O mundo arcaico é representado aqui por tradições da ruralidade albanesa que vêm do fundo dos tempos: uma rapariga pode recusar-se a um casamento “arranjado” renunciando à sua feminilidade e fazendo uma jura de virgindade para o resto da sua vida. Foi o que fez a protagonista, Alba Rohrwacher (que conhecemos de Maravilhas, assinado pela sua irmã Alice), que desde jovem, e para fugir ao casamento preconizado pelo padrasto, passou a viver como um rapazinho, e com uma identidade masculina. Muitos anos depois, assaltada por uma consciência da enorme violência da sua condição, foge para Itália, onde já estava há muito tempo, e plenamente aculturada, a sua meia-irmã. O filme, entrecortado por flash-backs apresentados quase como se fossem a exposição de um trauma, é essencialmente a narração desta viagem e consequente vacilação e recomposição de uma identidade feminina.

Virgem Prometida é, seguramente, um filme “certo”, muito calculado e muito rigoroso, sem passos em falso – e deve ser isto aquilo que, se o torna particularmente apto a servir de motivo para debates temáticos, provoca alguma exasperação quando tomado apenas como objecto de fruição cinematográfica. Falta arrojo, falta vontade de desafiar os seus próprios fundamentos, por exemplo através da exacerbação do instinto melodramático (para onde o emprego da música, que até é interessante, por vezes parece apontar).
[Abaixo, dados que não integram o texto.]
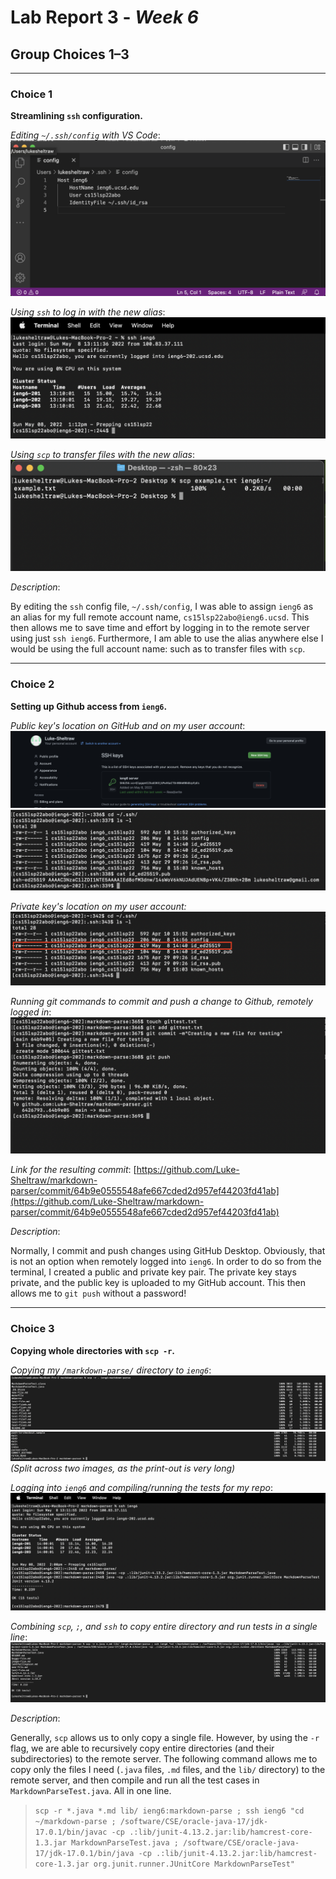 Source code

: # Lab Report 3 - _Week 6_
## Group Choices 1–3

***

### **Choice 1**

**Streamlining `ssh` configuration.**

*Editing `~/.ssh/config` with VS Code*:
![Config file in VSCode](images/configpic.png)

*Using `ssh` to log in with the new alias*:
![Logging in with ieng6](images/terminalssh.png)

*Using `scp` to transfer files with the new alias*:
![Using SCP with ieng6](images/scpwithieng6.png)

*Description*: 

By editing the `ssh` config file, `~/.ssh/config`, I was able to assign `ieng6` as an alias for my full remote account name, `cs15lsp22abo@ieng6.ucsd`. This then allows me to save time and effort by logging in to the remote server using just `ssh ieng6`. Furthermore, I am able to use the alias anywhere else I would be using the full account name: such as to transfer files with `scp`.

***

### **Choice 2**

**Setting up Github access from `ieng6`.**

*Public key's location on GitHub and on my user account*:
![Public key's location on GitHub](images/sshkeyongithub.png)
![Public key's location on my user account](images/sshpubkeyonremote.png)

*Private key's location on my user account:*
![Private key's location](images/sshkeyprivateonremote.png)

*Running git commands to commit and push a change to Github, remotely logged in*:
![Git commit and push for remote server](images/pushingfromieng6.png)

*Link for the resulting commit*: [https://github.com/Luke-Sheltraw/markdown-parser/commit/64b9e0555548afe667cded2d957ef44203fd41ab](https://github.com/Luke-Sheltraw/markdown-parser/commit/64b9e0555548afe667cded2d957ef44203fd41ab)


*Description*: 

Normally, I commit and push changes using GitHub Desktop. Obviously, that is not an option when remotely logged into `ieng6`. In order to do so from the terminal, I created a public and private key pair. The private key stays private, and the public key is uploaded to my GitHub account. This then allows me to `git push` without a password!

***

### **Choice 3**

**Copying whole directories with `scp -r`.**

*Copying my `/markdown-parse/` directory to `ieng6`*:
![Copying entire markdown-parse directory part 1](images/scprecurse1.png)
![Copying entire markdown-parse directory part 2](images/scprecurse2.png)
*(Split across two images, as the print-out is very long)*

*Logging into `ieng6` and compiling/running the tests for my repo*:
![Running tests on remote server](images/sshmarkdowntests.png)

*Combining `scp`, `;`, and `ssh` to copy entire directory and run tests in a single line*:
![Combing commands into a single line](images/singlecommandtesting.png)

*Description*:

Generally, `scp` allows us to only copy a single file. However, by using the `-r` flag, we are able to recursively copy entire directories (and their subdirectories) to the remote server. The following command allows me to copy only the files I need (`.java` files, `.md` files, and the `lib/` directory) to the remote server, and then compile and run all the test cases in `MarkdownParseTest.java`. All in one line.
> ```scp -r *.java *.md lib/ ieng6:markdown-parse ; ssh ieng6 "cd ~/markdown-parse ; /software/CSE/oracle-java-17/jdk-17.0.1/bin/javac -cp .:lib/junit-4.13.2.jar:lib/hamcrest-core-1.3.jar MarkdownParseTest.java ; /software/CSE/oracle-java-17/jdk-17.0.1/bin/java -cp .:lib/junit-4.13.2.jar:lib/hamcrest-core-1.3.jar org.junit.runner.JUnitCore MarkdownParseTest"```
Vale essencialmente pelo “estudo de personagem”, pela lenta transformação de uma mulher terrivelmente condicionada (são bonitos os momentos em que ela descobre aqueles pequenos e quase fúteis toques, o make up por exemplo, comuns nas mulheres europeias), correctamente interpretada por Rohrbacher, ainda que o seu rosto quase sempre fechado pareça fazer muita força para salientar uma ideia de “interioridade” que abafa mais a personagem do que eventualmente deveria.